Document images with source code
/---

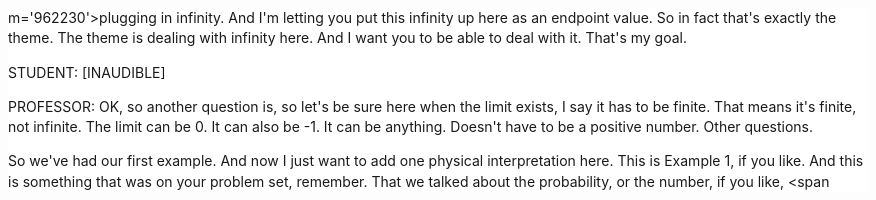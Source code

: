  m='962230'>plugging</span> <span m='962590'>in infinity.</span> <span
  m='963240'>And</span> <span m='963560'>I'm</span> <span
  m='963670'>letting</span> <span m='964030'>you</span> <span
  m='964580'>put</span> <span m='964800'>this</span> <span
  m='965030'>infinity</span> <span m='965600'>up</span> <span
  m='965750'>here</span> <span m='966630'>as</span> <span m='966790'>an</span>
  <span m='966940'>endpoint</span> <span m='967450'>value.</span> <span
  m='968390'>So</span> <span m='969930'>in</span> <span m='970080'>fact</span>
  <span m='970340'>that's</span> <span m='970510'>exactly</span> <span
  m='971010'>the</span> <span m='971140'>theme.</span> <span
  m='972470'>The</span> <span m='972790'>theme</span> <span m='973250'>is</span>
  <span m='973900'>dealing</span> <span m='974240'>with</span> <span
  m='974430'>infinity</span> <span m='975310'>here.</span> <span
  m='976810'>And</span> <span m='976940'>I</span> <span m='976990'>want</span>
  <span m='977290'>you</span> <span m='977400'>to</span> <span
  m='977500'>be</span> <span m='977600'>able</span> <span m='977760'>to</span>
  <span m='977870'>deal</span> <span m='978100'>with</span> <span
  m='978310'>it.</span> <span m='978550'>That's</span> <span
  m='979150'>my</span> <span m='979300'>goal.</span> </p><p><span
  m='980440'>STUDENT: [INAUDIBLE]</span> </p><p><span m='992660'>PROFESSOR: OK,
  so</span> <span m='992800'>another</span> <span m='993110'>question</span>
  <span m='994460'>is,</span> <span m='995060'>so</span> <span
  m='995340'>let's</span> <span m='995590'>be</span> <span
  m='995810'>sure</span> <span m='996180'>here</span> <span
  m='996490'>when</span> <span m='996740'>the</span> <span
  m='997230'>limit</span> <span m='997480'>exists,</span> <span
  m='997940'>I</span> <span m='998130'>say</span> <span m='998400'>it</span>
  <span m='998490'>has</span> <span m='998770'>to</span> <span
  m='998870'>be</span> <span m='999010'>finite.</span> <span
  m='1000640'>That</span> <span m='1000840'>means</span> <span
  m='1001100'>it's</span> <span m='1001240'>finite,</span> <span
  m='1002330'>not</span> <span m='1003660'>infinite.</span> <span
  m='1006910'>The</span> <span m='1007080'>limit</span> <span
  m='1007370'>can</span> <span m='1007530'>be</span> <span m='1007660'>0.</span>
  <span m='1008270'>It</span> <span m='1008400'>can</span> <span
  m='1008540'>also</span> <span m='1008850'>be</span> <span
  m='1010270'>-1.</span> <span m='1010790'>It can</span> <span
  m='1011040'>be</span> <span m='1011150'>anything.</span> <span
  m='1011880'>Doesn't</span> <span m='1012200'>have</span> <span
  m='1012370'>to</span> <span m='1012470'>be</span> <span m='1013670'>a</span>
  <span m='1013760'>positive</span> <span m='1014230'>number.</span> <span
  m='1018590'>Other</span> <span m='1018790'>questions.</span> </p><p><span
  m='1024840'>So</span> <span m='1025040'>we've</span> <span
  m='1025200'>had</span> <span m='1025380'>our</span> <span
  m='1025480'>first</span> <span m='1026080'>example.</span> <span
  m='1027180'>And</span> <span m='1027410'>now</span> <span m='1027640'>I</span>
  <span m='1027700'>just</span> <span m='1027980'>want to</span> <span
  m='1028220'>add</span> <span m='1031230'>one</span> <span
  m='1032160'>physical</span> <span m='1032700'>interpretation</span> <span
  m='1033540'>here.</span> <span m='1043650'>This</span> <span
  m='1043830'>is</span> <span m='1044450'>Example</span> <span
  m='1044950'>1,</span> <span m='1045260'>if</span> <span m='1045370'>you</span>
  <span m='1045490'>like.</span> <span m='1049430'>And</span> <span
  m='1049540'>this</span> <span m='1049670'>is</span> <span
  m='1049800'>something</span> <span m='1050070'>that</span> <span
  m='1050140'>was</span> <span m='1050300'>on</span> <span
  m='1050530'>your</span> <span m='1050650'>problem</span> <span
  m='1051180'>set,</span> <span m='1051880'>remember.</span> <span
  m='1052930'>That</span> <span m='1053830'>we</span> <span
  m='1054140'>talked</span> <span m='1054460'>about</span> <span
  m='1054710'>the</span> <span m='1054800'>probability,</span> <span
  m='1055830'>or</span> <span m='1056020'>the</span> <span
  m='1056120'>number,</span> <span m='1056680'>if</span> <span
  m='1056800'>you</span> <span m='1056910'>like,</span> <span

\---

• _THE PROBLEM_
Every line from the first line of the entries above through the line with "m='1007370'>can</span> <span m='1007530'>be</span>" must be repeated exactly, and pictures must not be.

• _SOLUTION_
Source code

:  m='962230'>plugging</span> <span m='962590'>in infinity.</span> <span
  m='963240'>And</span> <span m='963560'>I'm</span> <span
  m='963670'>letting</span> <span m='964030'>you</span> <span
  m='964580'>put</span> <span m='964800'>this</span> <span
  m='965030'>infinity</span> <span m='965600'>up</span> <span
  m='965750'>here</span> <span m='966630'>as</span> <span m='966790'>an</span>
  <span m='966940'>endpoint</span> <span m='967450'>value.</span> <span
  m='968390'>So</span> <span m='969930'>in</span> <span m='970080'>fact</span>
  <span m='970340'>that's</span> <span m='970510'>exactly</span> <span
  m='971010'>the</span> <span m='971140'>theme.</span> <span
  m='972470'>The</span> <span m='972790'>theme</span> <span m='973250'>is</span>
  <span m='973900'>dealing</span> <span m='974240'>with</span> <span
  m='974430'>infinity</span> <span m='975310'>here.</span> <span
  m='976810'>And</span> <span m='976940'>I</span> <span m='976990'>want</span>
  <span m='977290'>you</span> <span m='977400'>to</span> <span
  m='977500'>be</span> <span m='977600'>able</span> <span m='977760'>to</span>
  <span m='977870'>deal</span> <span m='978100'>with</span> <span
  m='978310'>it.</span> <span m='978550'>That's</span> <span
  m='979150'>my</span> <span m='979300'>goal.</span> </p><p><span
  m='980440'>STUDENT: [INAUDIBLE]</span> </p><p><span m='992660'>PROFESSOR: OK,
  so</span> <span m='992800'>another</span> <span m='993110'>question</span>
  <span m='994460'>is,</span> <span m='995060'>so</span> <span
  m='995340'>let's</span> <span m='995590'>be</span> <span
  m='995810'>sure</span> <span m='996180'>here</span> <span
  m='996490'>when</span> <span m='996740'>the</span> <span
  m='997230'>limit</span> <span m='997480'>exists,</span> <span
  m='997940'>I</span> <span m='998130'>say</span> <span m='998400'>it</span>
  <span m='998490'>has</span> <span m='998770'>to</span> <span
  m='998870'>be</span> <span m='999010'>finite.</span> <span
  m='1000640'>That</span> <span m='1000840'>means</span> <span
  m='1001100'>it's</span> <span m='1001240'>finite,</span> <span
  m='1002330'>not</span> <span m='1003660'>infinite.</span> <span
  m='1006910'>The</span> <span m='1007080'>limit</span> <span
  m='1007370'>can</span> <span m='1007530'>be</span> <span m='1007660'>0.</span>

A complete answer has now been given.